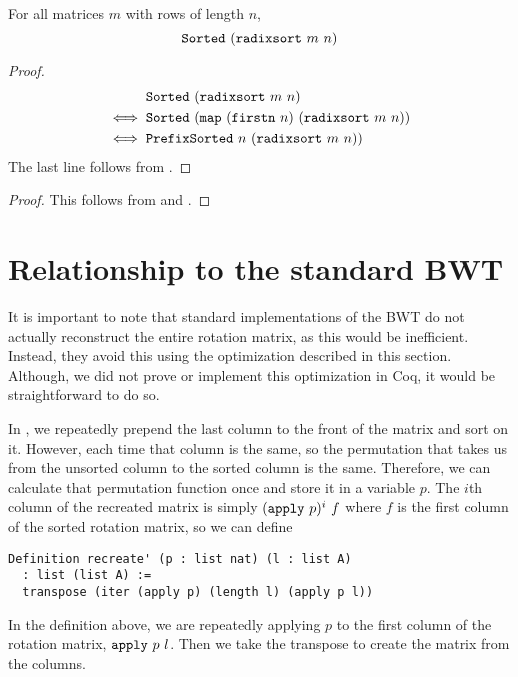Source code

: \documentclass[sigplan,10pt,anonymous,review]{thesis}
\begin{document}
\begin{theorem}
  For all matrices $m$ with rows of length $n$,
  \begin{equation*}
      \texttt{\textup{Sorted}}~(\texttt{\textup{radixsort}}~m~n)
  \end{equation*}
\end{theorem}
\begin{proof}
  \begin{align*}
      &\texttt{\textup{Sorted}}~(\texttt{\textup{radixsort}}~m~n) \\
    \iff{}&\texttt{\textup{Sorted}}~(\texttt{\textup{map}}~(\texttt{\textup{firstn}}~n)~(\texttt{\textup{radixsort}}~m~n)) \\
    \iff{}&\texttt{\textup{PrefixSorted}}~n~(\texttt{\textup{radixsort}}~m~n))
  \end{align*}
  The last line follows from .
\end{proof}

\radixsortcorrect
\begin{proof}
  This follows from  and .
\end{proof}

\section{Relationship to the standard BWT}
\label{sec:opt}

It is important to note that standard implementations of the BWT do
not actually reconstruct the entire rotation matrix, as this would be
inefficient. Instead, they avoid this using the optimization described
in this section. Although, we did not prove or implement this
optimization in Coq, it would be straightforward to do so.

In , we repeatedly prepend the last column to the front
of the matrix and sort on it. However, each time that column is the
same, so the permutation that takes us from the unsorted column to the
sorted column is the same. Therefore, we can calculate that
permutation function once and store it in a variable $p$. The $i$th
column of the recreated matrix is simply $(\texttt{\textup{apply}}~p)^i~f$ where
$f$ is the first column of the sorted rotation matrix, so we can
define
\begin{lstlisting}
Definition recreate' (p : list nat) (l : list A)
  : list (list A) :=
  transpose (iter (apply p) (length l) (apply p l))
\end{lstlisting}
In the definition above, we are repeatedly applying $p$ to the
first column of the rotation matrix, $\texttt{\textup{apply}}~p~l$. Then we
take the transpose to create the matrix from the columns.
\end{document}
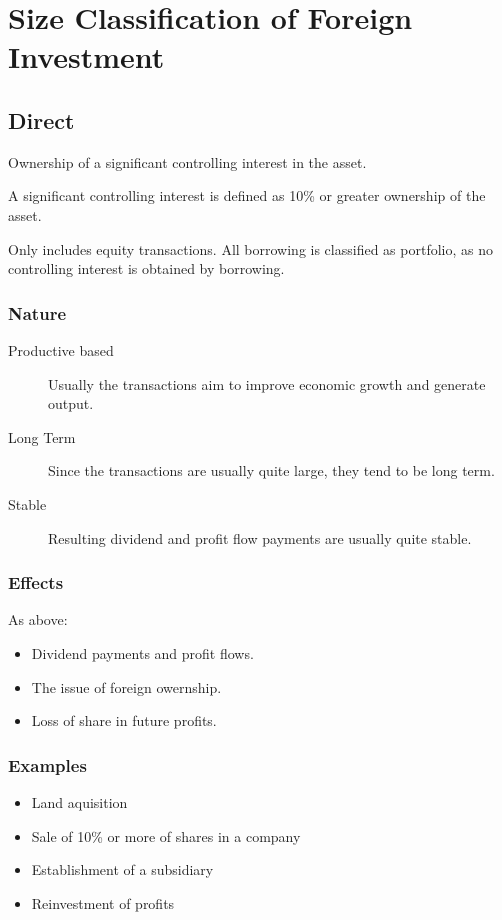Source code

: \documentclass[a4paper,11pt]{article}
\begin{document}
\section{Size Classification of Foreign Investment}

\subsection{Direct}

Ownership of a significant controlling interest in the asset.

A significant controlling interest is defined as 10\% or greater ownership of
the asset.

Only includes equity transactions. All borrowing is classified as portfolio, as
no controlling interest is obtained by borrowing.


\subsubsection{Nature}

\begin{description}
\item [Productive based] Usually the transactions aim to improve economic
	growth and generate output.
\item [Long Term] Since the transactions are usually quite large, they tend to
	be long term.
\item [Stable] Resulting dividend and profit flow payments are usually quite
	stable.
\end{description}


\subsubsection{Effects}

As above:

\begin{itemize}
\item Dividend payments and profit flows.
\item The issue of foreign owernship.
\item Loss of share in future profits.
\end{itemize}


\subsubsection{Examples}

\begin{itemize}
\item Land aquisition
\item Sale of 10\% or more of shares in a company
\item Establishment of a subsidiary
\item Reinvestment of profits
\end{itemize}
\end{document}
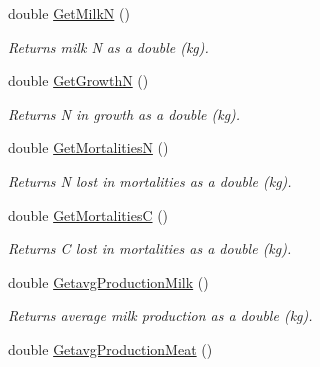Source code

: \begin{DoxyCompactItemize}
\mbox{\label{classlivestock_a8141a1b0547d065a4eef1878aab12396}} 
double \mbox{\hyperlink{classlivestock_a8141a1b0547d065a4eef1878aab12396}{Get\+MilkN}} ()
\begin{DoxyCompactList}\small\item\em Returns milk N as a double (kg). \end{DoxyCompactList}\item 
\mbox{\label{classlivestock_a658e5f0abf42c7fa7526c977c42e1e55}} 
double \mbox{\hyperlink{classlivestock_a658e5f0abf42c7fa7526c977c42e1e55}{Get\+GrowthN}} ()
\begin{DoxyCompactList}\small\item\em Returns N in growth as a double (kg). \end{DoxyCompactList}\item 
\mbox{\label{classlivestock_a3ee0a1109aafb75b7d056a93b04685fb}} 
double \mbox{\hyperlink{classlivestock_a3ee0a1109aafb75b7d056a93b04685fb}{Get\+MortalitiesN}} ()
\begin{DoxyCompactList}\small\item\em Returns N lost in mortalities as a double (kg). \end{DoxyCompactList}\item 
\mbox{\label{classlivestock_aaf097ac16bc2a1ed7751dcc59d4f62fe}} 
double \mbox{\hyperlink{classlivestock_aaf097ac16bc2a1ed7751dcc59d4f62fe}{Get\+MortalitiesC}} ()
\begin{DoxyCompactList}\small\item\em Returns C lost in mortalities as a double (kg). \end{DoxyCompactList}\item 
\mbox{\label{classlivestock_a1651811606edb2bb4e9687b404aa573b}} 
double \mbox{\hyperlink{classlivestock_a1651811606edb2bb4e9687b404aa573b}{Getavg\+Production\+Milk}} ()
\begin{DoxyCompactList}\small\item\em Returns average milk production as a double (kg). \end{DoxyCompactList}\item 
\mbox{\label{classlivestock_a263313014b02fea1070cdaac0b797b06}} 
double \mbox{\hyperlink{classlivestock_a263313014b02fea1070cdaac0b797b06}{Getavg\+Production\+Meat}} ()

\end{DoxyCompactItemize}
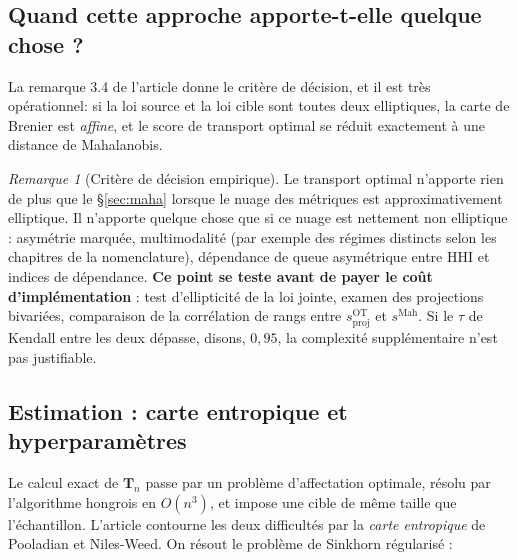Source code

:\documentclass[11pt,a4paper]{article}
\theoremstyle{definition}
\theoremstyle{remark}
\newtheorem{remarque}{Remarque}[section]
\newcommand{\Tmap}{\mathbf{T}}
\begin{document}
\subsection{Quand cette approche apporte-t-elle quelque chose ?}
\label{sec:otvsmaha}

La remarque 3.4 de l'article donne le critère de décision, et il est très opérationnel: si la
loi source et la loi cible sont toutes deux elliptiques, la carte de Brenier est \emph{affine},
et le score de transport optimal se réduit exactement à une distance de Mahalanobis.

\medskip

\begin{remarque}[Critère de décision empirique]
  Le transport optimal n'apporte rien de plus que le §\ref{sec:maha} lorsque le nuage des métriques
  est approximativement elliptique. Il n'apporte quelque chose que si ce nuage est nettement
  non elliptique : asymétrie marquée, multimodalité (par exemple des régimes distincts selon les
  chapitres de la nomenclature), dépendance de queue asymétrique entre HHI et indices de
  dépendance. \textbf{Ce point se teste avant de payer le coût d'implémentation} : test d'ellipticité
  de la loi jointe, examen des projections bivariées, comparaison de la corrélation de rangs entre
  $s^{\mathrm{OT}}_{\mathrm{proj}}$ et $s^{\mathrm{Mah}}$. Si le $\tau$ de Kendall entre les deux
  dépasse, disons, $0{,}95$, la complexité supplémentaire n'est pas justifiable.
\end{remarque}

\bigskip

\subsection{Estimation : carte entropique et hyperparamètres}
\label{sec:entropique}

\medskip

Le calcul exact de $\Tmap_n$ passe par un problème d'affectation optimale, résolu par l'algorithme
hongrois en $O(n^3)$, et impose une cible de même taille que l'échantillon. L'article contourne
les deux difficultés par la \emph{carte entropique} de Pooladian et Niles-Weed. On résout le
problème de Sinkhorn régularisé :
\end{document}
◇ ◇ ◇ ◇ ◇
Task description
Of the lines above, extract only those from the line with "Le calcul exact" to the line with "hongrois en $O(n^3)$, et", both included, exactly as written.

Answer to this exercise
Le calcul exact de $\Tmap_n$ passe par un problème d'affectation optimale, résolu par l'algorithme
hongrois en $O(n^3)$, et impose une cible de même taille que l'échantillon. L'article contourne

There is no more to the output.